BEGIN

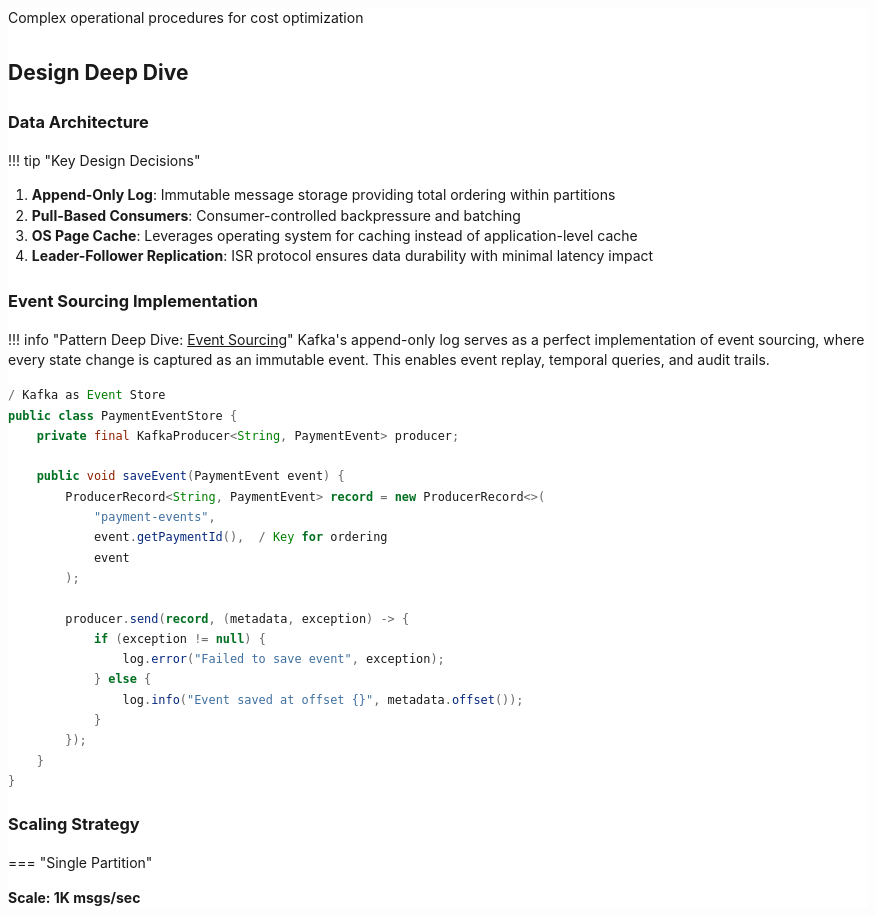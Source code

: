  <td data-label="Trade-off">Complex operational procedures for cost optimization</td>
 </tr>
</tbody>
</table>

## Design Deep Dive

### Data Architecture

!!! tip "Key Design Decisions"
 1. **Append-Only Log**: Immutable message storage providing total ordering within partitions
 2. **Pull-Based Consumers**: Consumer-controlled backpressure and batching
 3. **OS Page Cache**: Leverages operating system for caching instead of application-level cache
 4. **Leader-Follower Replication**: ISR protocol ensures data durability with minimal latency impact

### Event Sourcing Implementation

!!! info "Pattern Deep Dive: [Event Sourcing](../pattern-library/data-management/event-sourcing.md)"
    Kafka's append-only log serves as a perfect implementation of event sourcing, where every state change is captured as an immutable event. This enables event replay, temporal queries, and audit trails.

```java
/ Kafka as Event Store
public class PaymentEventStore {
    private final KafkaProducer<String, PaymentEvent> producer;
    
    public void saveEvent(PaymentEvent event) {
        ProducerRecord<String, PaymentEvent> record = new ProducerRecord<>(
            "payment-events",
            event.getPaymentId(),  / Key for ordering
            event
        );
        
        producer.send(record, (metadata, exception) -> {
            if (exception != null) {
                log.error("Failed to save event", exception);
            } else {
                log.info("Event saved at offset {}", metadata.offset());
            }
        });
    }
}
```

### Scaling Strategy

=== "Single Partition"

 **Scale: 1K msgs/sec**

END
BEGIN

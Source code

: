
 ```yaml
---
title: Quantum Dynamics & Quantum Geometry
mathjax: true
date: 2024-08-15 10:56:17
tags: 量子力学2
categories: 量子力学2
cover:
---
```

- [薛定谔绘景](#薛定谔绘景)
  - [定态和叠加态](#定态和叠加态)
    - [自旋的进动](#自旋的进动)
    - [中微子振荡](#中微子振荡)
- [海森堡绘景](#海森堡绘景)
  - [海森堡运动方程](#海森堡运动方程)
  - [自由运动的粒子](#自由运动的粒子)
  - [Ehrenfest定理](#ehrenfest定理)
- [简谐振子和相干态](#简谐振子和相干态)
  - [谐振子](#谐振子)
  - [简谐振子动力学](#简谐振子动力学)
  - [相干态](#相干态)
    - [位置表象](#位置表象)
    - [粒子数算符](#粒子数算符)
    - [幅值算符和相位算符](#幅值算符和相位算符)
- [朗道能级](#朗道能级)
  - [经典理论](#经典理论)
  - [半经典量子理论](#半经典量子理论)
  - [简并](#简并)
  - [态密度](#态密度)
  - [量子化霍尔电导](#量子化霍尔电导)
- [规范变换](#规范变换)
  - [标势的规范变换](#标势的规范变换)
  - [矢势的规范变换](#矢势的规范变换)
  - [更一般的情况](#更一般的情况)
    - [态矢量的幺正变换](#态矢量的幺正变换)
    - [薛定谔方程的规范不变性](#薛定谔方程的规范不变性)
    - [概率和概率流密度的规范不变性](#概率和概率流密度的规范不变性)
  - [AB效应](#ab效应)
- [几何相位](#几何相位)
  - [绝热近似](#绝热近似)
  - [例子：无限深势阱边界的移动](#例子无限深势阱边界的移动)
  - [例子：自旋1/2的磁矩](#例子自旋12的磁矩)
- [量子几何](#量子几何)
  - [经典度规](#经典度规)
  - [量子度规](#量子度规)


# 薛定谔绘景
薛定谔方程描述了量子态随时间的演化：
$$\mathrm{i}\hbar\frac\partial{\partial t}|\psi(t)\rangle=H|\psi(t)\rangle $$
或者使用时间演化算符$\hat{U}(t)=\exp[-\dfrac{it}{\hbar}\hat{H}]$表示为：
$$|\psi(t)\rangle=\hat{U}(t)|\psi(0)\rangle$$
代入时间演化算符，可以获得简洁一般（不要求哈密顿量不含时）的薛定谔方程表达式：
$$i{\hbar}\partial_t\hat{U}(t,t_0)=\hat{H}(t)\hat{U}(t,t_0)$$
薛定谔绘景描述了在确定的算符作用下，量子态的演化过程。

END

• PROBLEM DETAILS:
Within the data above, the span starting at the line containing "- [粒子数算符](#粒子数算符)" and ending at the line containing "薛定谔绘景描述了在确定的算符作用下，量子态的演化过程。" is to be retyped exactly, with no other lines.

• EXERCISE OUTPUT:
    - [粒子数算符](#粒子数算符)
    - [幅值算符和相位算符](#幅值算符和相位算符)
- [朗道能级](#朗道能级)
  - [经典理论](#经典理论)
  - [半经典量子理论](#半经典量子理论)
  - [简并](#简并)
  - [态密度](#态密度)
  - [量子化霍尔电导](#量子化霍尔电导)
- [规范变换](#规范变换)
  - [标势的规范变换](#标势的规范变换)
  - [矢势的规范变换](#矢势的规范变换)
  - [更一般的情况](#更一般的情况)
    - [态矢量的幺正变换](#态矢量的幺正变换)
    - [薛定谔方程的规范不变性](#薛定谔方程的规范不变性)
    - [概率和概率流密度的规范不变性](#概率和概率流密度的规范不变性)
  - [AB效应](#ab效应)
- [几何相位](#几何相位)
  - [绝热近似](#绝热近似)
  - [例子：无限深势阱边界的移动](#例子无限深势阱边界的移动)
  - [例子：自旋1/2的磁矩](#例子自旋12的磁矩)
- [量子几何](#量子几何)
  - [经典度规](#经典度规)
  - [量子度规](#量子度规)


# 薛定谔绘景
薛定谔方程描述了量子态随时间的演化：
$$\mathrm{i}\hbar\frac\partial{\partial t}|\psi(t)\rangle=H|\psi(t)\rangle $$
或者使用时间演化算符$\hat{U}(t)=\exp[-\dfrac{it}{\hbar}\hat{H}]$表示为：
$$|\psi(t)\rangle=\hat{U}(t)|\psi(0)\rangle$$
代入时间演化算符，可以获得简洁一般（不要求哈密顿量不含时）的薛定谔方程表达式：
$$i{\hbar}\partial_t\hat{U}(t,t_0)=\hat{H}(t)\hat{U}(t,t_0)$$
薛定谔绘景描述了在确定的算符作用下，量子态的演化过程。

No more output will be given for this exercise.